## WHAT IS EXPECTED
Your answer should be the exact lines of the data below from the one containing "- [Architecture](#architecture)" through the one containing "- **Real-time conversation"; please include nothing else.

## DATA SHOWN
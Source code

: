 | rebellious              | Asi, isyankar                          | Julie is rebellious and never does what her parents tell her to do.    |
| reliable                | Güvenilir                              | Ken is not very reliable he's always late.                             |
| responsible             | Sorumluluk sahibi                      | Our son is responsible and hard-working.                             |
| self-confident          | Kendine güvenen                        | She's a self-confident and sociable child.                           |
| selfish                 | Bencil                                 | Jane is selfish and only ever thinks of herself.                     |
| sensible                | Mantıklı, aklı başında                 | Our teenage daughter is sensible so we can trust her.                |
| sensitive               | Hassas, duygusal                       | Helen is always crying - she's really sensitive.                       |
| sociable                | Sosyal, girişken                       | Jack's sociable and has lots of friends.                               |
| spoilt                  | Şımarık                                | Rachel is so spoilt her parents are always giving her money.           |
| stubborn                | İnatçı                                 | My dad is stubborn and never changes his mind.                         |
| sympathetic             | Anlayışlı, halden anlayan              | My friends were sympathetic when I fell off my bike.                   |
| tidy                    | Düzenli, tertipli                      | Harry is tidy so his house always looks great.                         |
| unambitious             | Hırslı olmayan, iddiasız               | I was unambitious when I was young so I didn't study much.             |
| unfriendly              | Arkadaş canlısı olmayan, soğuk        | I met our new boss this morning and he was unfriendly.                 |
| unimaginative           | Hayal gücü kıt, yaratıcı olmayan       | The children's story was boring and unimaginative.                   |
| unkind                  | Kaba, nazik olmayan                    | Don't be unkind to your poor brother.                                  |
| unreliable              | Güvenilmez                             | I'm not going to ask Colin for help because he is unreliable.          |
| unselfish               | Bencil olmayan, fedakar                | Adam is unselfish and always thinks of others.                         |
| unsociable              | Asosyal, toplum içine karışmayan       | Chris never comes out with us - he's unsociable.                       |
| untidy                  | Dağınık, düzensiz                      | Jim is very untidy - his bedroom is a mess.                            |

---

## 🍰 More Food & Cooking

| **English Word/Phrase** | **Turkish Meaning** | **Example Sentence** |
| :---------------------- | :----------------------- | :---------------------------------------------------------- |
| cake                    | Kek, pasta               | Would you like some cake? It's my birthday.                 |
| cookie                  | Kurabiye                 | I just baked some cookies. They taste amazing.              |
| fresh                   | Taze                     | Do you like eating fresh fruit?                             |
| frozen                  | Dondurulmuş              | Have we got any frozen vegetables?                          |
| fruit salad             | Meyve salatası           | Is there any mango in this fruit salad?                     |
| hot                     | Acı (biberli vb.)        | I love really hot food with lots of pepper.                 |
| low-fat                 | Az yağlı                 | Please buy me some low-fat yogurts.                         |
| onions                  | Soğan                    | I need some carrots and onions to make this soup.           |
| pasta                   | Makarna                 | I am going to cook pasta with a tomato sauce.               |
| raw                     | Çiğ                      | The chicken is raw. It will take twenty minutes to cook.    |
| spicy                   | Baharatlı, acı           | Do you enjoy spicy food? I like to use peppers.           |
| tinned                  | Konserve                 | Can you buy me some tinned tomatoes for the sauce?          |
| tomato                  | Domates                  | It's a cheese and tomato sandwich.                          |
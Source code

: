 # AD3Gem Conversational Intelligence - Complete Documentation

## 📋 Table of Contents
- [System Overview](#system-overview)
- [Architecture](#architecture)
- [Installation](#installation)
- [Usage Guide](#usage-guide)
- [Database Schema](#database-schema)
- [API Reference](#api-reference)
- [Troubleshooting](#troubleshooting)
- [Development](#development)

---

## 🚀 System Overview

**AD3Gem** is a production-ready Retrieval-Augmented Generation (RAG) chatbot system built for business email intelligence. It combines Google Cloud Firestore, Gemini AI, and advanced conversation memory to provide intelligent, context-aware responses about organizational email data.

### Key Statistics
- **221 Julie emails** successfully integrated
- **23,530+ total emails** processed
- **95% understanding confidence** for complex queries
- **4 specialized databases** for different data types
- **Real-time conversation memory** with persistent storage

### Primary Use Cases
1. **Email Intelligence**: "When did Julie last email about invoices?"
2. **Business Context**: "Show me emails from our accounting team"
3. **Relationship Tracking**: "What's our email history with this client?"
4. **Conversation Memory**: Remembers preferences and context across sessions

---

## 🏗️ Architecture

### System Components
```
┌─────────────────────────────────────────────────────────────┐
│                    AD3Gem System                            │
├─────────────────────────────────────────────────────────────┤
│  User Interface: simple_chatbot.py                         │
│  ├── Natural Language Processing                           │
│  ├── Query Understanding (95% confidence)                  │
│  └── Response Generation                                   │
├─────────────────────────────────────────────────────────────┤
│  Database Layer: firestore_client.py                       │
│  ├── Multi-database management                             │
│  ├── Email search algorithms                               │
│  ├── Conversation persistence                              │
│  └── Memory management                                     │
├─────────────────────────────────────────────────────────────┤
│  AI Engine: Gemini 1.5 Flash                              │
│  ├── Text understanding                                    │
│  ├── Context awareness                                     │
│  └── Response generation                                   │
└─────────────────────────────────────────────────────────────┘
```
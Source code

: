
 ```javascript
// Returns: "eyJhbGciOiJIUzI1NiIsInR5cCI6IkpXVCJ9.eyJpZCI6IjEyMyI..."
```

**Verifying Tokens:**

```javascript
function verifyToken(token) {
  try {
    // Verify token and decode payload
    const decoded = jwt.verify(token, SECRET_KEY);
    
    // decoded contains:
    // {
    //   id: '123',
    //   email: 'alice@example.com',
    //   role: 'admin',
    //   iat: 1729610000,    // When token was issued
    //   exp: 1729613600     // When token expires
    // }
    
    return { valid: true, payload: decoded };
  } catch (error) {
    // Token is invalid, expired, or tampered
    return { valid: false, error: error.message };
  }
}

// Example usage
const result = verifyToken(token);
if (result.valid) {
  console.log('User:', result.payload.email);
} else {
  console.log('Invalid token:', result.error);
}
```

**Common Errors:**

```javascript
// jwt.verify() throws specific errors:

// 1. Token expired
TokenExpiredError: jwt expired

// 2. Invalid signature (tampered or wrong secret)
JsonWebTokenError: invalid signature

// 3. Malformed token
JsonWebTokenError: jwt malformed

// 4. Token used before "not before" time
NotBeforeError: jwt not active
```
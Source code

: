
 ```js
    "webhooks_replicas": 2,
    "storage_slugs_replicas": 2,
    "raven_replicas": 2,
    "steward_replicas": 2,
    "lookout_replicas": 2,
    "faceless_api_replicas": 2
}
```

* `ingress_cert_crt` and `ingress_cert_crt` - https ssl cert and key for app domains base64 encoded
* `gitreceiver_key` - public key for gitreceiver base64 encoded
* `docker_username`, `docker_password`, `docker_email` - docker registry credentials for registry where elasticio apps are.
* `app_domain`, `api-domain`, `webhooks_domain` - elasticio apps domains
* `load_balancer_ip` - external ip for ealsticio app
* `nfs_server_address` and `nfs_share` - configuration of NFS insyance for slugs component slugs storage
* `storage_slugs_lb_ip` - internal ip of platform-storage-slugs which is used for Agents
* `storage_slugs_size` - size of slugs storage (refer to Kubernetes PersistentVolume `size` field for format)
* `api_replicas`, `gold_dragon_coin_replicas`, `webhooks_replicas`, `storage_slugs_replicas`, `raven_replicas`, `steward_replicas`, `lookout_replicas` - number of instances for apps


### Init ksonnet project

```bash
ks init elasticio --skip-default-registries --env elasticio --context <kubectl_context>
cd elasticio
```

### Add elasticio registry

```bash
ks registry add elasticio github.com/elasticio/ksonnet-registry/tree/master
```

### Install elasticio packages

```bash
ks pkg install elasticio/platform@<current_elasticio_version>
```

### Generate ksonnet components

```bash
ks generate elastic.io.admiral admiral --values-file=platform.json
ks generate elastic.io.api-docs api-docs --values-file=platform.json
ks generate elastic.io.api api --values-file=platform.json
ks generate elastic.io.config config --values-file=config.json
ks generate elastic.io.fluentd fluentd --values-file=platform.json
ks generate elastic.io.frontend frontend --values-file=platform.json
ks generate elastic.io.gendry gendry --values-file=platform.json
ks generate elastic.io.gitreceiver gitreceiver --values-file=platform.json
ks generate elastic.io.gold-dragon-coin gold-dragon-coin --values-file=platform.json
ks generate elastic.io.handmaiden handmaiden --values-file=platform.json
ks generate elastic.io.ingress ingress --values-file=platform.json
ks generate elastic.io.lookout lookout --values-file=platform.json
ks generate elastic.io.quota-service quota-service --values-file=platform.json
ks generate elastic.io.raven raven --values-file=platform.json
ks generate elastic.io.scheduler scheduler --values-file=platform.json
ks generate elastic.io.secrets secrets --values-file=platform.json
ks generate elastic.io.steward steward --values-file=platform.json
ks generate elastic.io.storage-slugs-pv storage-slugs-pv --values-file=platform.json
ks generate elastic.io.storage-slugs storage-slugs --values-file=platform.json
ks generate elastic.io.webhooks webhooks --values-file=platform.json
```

## RESPONSE AREA
- [Architecture](#architecture)
- [Installation](#installation)
- [Usage Guide](#usage-guide)
- [Database Schema](#database-schema)
- [API Reference](#api-reference)
- [Troubleshooting](#troubleshooting)
- [Development](#development)

---

## 🚀 System Overview

**AD3Gem** is a production-ready Retrieval-Augmented Generation (RAG) chatbot system built for business email intelligence. It combines Google Cloud Firestore, Gemini AI, and advanced conversation memory to provide intelligent, context-aware responses about organizational email data.

### Key Statistics
- **221 Julie emails** successfully integrated
- **23,530+ total emails** processed
- **95% understanding confidence** for complex queries
- **4 specialized databases** for different data types
- **Real-time conversation memory** with persistent storage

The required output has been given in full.